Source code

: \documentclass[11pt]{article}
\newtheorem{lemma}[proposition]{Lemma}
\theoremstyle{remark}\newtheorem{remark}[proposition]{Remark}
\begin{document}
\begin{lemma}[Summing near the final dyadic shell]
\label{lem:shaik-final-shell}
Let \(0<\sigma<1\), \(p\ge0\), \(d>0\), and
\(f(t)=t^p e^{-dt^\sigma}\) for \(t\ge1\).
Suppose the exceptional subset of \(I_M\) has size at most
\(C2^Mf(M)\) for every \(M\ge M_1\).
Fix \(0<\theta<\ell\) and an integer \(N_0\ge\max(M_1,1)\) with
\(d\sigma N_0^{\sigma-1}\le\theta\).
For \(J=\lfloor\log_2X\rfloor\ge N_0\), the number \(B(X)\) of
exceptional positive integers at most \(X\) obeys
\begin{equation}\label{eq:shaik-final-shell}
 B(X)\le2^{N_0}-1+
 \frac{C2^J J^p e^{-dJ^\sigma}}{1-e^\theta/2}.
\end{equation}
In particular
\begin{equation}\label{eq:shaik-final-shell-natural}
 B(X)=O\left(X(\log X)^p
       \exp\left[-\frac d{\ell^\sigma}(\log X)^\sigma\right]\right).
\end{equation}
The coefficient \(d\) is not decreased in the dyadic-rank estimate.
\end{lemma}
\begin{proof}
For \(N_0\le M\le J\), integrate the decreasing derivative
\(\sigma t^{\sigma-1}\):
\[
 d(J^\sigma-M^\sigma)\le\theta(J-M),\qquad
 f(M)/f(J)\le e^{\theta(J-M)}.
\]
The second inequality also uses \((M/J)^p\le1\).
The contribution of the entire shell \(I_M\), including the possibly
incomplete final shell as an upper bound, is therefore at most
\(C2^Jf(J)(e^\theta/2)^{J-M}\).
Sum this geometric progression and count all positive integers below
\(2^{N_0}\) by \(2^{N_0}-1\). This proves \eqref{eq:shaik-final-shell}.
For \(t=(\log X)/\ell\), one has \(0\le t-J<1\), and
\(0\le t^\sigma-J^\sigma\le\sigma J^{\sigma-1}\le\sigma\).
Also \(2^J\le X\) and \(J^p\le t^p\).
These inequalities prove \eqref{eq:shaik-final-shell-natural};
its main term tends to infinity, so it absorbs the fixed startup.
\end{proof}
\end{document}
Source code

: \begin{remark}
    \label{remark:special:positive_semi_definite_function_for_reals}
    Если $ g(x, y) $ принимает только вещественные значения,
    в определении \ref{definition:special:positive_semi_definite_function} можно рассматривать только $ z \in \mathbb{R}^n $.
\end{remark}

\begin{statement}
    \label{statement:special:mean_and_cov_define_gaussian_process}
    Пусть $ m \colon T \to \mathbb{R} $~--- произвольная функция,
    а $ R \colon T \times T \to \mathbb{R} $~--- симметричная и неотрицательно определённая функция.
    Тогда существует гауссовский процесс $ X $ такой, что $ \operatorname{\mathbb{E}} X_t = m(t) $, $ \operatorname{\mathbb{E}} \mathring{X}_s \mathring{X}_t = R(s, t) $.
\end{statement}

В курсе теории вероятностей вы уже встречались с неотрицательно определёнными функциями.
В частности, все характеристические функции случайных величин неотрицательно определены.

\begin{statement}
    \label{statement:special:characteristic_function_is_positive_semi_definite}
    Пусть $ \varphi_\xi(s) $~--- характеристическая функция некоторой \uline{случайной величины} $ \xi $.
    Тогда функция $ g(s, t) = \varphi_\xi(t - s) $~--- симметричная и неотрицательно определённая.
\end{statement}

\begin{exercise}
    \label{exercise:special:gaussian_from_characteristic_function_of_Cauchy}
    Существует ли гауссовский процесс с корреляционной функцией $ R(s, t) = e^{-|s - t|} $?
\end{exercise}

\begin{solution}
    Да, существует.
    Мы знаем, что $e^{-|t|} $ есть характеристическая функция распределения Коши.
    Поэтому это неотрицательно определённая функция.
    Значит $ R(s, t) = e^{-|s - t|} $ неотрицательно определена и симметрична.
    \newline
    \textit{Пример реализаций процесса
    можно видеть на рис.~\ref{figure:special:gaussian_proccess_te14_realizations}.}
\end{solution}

REQUIRED WORK: Of the entries above, repeat exactly the lines between the line with "final dyadic shell]" and the line with "The second inequality", inclusive, and no others.

SOLUTION TO THE EXERCISE:
\begin{lemma}[Summing near the final dyadic shell]
\label{lem:shaik-final-shell}
Let \(0<\sigma<1\), \(p\ge0\), \(d>0\), and
\(f(t)=t^p e^{-dt^\sigma}\) for \(t\ge1\).
Suppose the exceptional subset of \(I_M\) has size at most
\(C2^Mf(M)\) for every \(M\ge M_1\).
Fix \(0<\theta<\ell\) and an integer \(N_0\ge\max(M_1,1)\) with
\(d\sigma N_0^{\sigma-1}\le\theta\).
For \(J=\lfloor\log_2X\rfloor\ge N_0\), the number \(B(X)\) of
exceptional positive integers at most \(X\) obeys
\begin{equation}\label{eq:shaik-final-shell}
 B(X)\le2^{N_0}-1+
 \frac{C2^J J^p e^{-dJ^\sigma}}{1-e^\theta/2}.
\end{equation}
In particular
\begin{equation}\label{eq:shaik-final-shell-natural}
 B(X)=O\left(X(\log X)^p
       \exp\left[-\frac d{\ell^\sigma}(\log X)^\sigma\right]\right).
\end{equation}
The coefficient \(d\) is not decreased in the dyadic-rank estimate.
\end{lemma}
\begin{proof}
For \(N_0\le M\le J\), integrate the decreasing derivative
\(\sigma t^{\sigma-1}\):
\[
 d(J^\sigma-M^\sigma)\le\theta(J-M),\qquad
 f(M)/f(J)\le e^{\theta(J-M)}.
\]
The second inequality also uses \((M/J)^p\le1\).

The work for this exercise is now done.